Su obra, aunque modesta, ofrece interés. De 155 escuelas -mal atendidas- se elevó el número a 169, con 6.619 alumnos, con un aumento del 25 % sobre el alumnado de los años transcurridos; se adquirieron edificios para el funcionamiento de las mismas; y se llamaron maestros y profesores titulados de otras partes del país.

Abiertos Libros nuevos en la contabilidad fiscal, el P. E. gestionó y obtuvo un impuesto de Contribución Directa sobre ganados; fomentó un saladero sobre el Mocoretá, para que los hacendados correntinos -con mercado propio- escapasen a los precios que se imponían por los de Entre Ríos; mejoró la Justicia, buscando designar exclusivamente a funcionarios letrados; perfeccionó el régimen de las escribanías; proyectó la construcción de un Palacio de Gobierno; reparó edificios fiscales en algunos Departamentos, como Posadas, Santo Tomé y San Luis; mejoró los templos de Empedrado, Bella Vista, Goya, Sauce, Esquina y Curuzú Cuatiá; permutó campos fiscales por edificación en Mercedes, Monte Caseros y Caá Catí; estimuló la construcción del telégrafo nacional, que uniese la zona del Uruguay a la del Paraná, y la del ferrocarril, después N.E.A.; etc.

Lo grave en esta época fue que, al año siguiente de la insurrección frustrada, la provincia de Corrientes perdió -por la ley nacional del 22 de Noviembre de 1881- la friolera de 46.739 kilómetros cuadrados de territorio misionero, para formar el Territorio Nacional de Misiones, con el pretexto de la Cuestión de Límites que por una parte de aquella zona se sostenía con Brasil.

Los Senadores Nacionales Carlos Pellegrini, Miguel Victorio Gelabert y Santiago Baibiene, en las sesiones del 16 y 17 de Septiembre de 1881, hicieron una amplia defensa de los derechos de la provincia sobre esos territorios, pero sin resultado positivo.

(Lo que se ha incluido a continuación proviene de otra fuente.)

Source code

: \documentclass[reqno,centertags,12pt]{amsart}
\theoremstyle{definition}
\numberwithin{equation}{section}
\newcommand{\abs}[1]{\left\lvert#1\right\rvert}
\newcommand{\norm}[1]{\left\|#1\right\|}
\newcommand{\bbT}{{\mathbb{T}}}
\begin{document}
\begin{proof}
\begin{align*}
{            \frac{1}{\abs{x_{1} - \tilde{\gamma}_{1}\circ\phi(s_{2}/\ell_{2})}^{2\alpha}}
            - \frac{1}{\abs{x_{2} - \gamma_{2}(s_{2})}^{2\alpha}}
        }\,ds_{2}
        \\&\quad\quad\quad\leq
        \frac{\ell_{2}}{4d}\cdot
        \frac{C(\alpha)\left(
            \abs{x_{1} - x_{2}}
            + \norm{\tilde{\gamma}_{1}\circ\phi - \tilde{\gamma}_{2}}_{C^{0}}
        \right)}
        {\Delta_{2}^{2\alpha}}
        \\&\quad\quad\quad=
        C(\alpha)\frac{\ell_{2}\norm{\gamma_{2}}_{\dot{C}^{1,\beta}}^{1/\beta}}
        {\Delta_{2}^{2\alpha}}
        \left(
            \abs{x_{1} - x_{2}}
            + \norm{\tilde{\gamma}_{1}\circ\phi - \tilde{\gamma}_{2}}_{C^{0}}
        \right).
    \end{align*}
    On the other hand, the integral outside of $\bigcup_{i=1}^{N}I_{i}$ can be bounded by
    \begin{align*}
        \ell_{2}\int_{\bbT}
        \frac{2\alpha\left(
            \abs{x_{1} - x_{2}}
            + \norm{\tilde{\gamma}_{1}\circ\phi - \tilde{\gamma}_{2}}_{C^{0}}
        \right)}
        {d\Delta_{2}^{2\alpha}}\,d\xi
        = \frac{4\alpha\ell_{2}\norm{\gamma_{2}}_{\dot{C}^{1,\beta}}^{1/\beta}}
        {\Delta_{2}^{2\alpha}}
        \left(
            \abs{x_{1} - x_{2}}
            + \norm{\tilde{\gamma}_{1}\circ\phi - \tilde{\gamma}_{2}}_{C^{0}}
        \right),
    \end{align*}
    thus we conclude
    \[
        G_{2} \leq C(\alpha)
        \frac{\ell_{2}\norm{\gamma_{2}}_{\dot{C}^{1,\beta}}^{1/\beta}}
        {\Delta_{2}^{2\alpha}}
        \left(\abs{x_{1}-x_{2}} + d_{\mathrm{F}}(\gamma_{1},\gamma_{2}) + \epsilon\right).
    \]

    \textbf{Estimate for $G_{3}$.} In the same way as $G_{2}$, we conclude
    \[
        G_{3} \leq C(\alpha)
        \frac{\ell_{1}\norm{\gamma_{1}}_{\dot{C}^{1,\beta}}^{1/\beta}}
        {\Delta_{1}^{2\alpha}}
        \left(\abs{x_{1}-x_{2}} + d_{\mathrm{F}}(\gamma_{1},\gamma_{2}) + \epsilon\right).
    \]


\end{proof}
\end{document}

También el gobernador Gallino, en el Mensaje inaugural de las sesiones de la Legislatura de ese año, protestó enérgicamente contra esa iniciativa y envió a su ministro de Hacienda, el doctor Contreras, a Buenos Aires, para gestionar ante el presidente de la República se dejara sin efecto ese proyecto y para reunir la más amplia documentación que justificara el derecho de Corrientes a ese territorio; pero esta misión tampoco tuvo éxito.

Los límites, desde ese momento, quedaron así establecidos: al Norte, por el Alto Paraná; al Este, por los arroyos Pindapoy Chimarai, por los brazos y la línea que más directamente los une, y el río Uruguay; al Sur, por el río Mocoretá, hasta el arroyo las Tunas, por éste hasta sus nacientes y una línea que corte la cuchilla de Basualdo, hasta las nacientes del arroyo del mismo nombre: por esta corriente hasta la confluencia con el Guayquiraró y, por el Guayquiraró, hasta su desagüe en el Paraná; y al Oeste, por el río Paraná.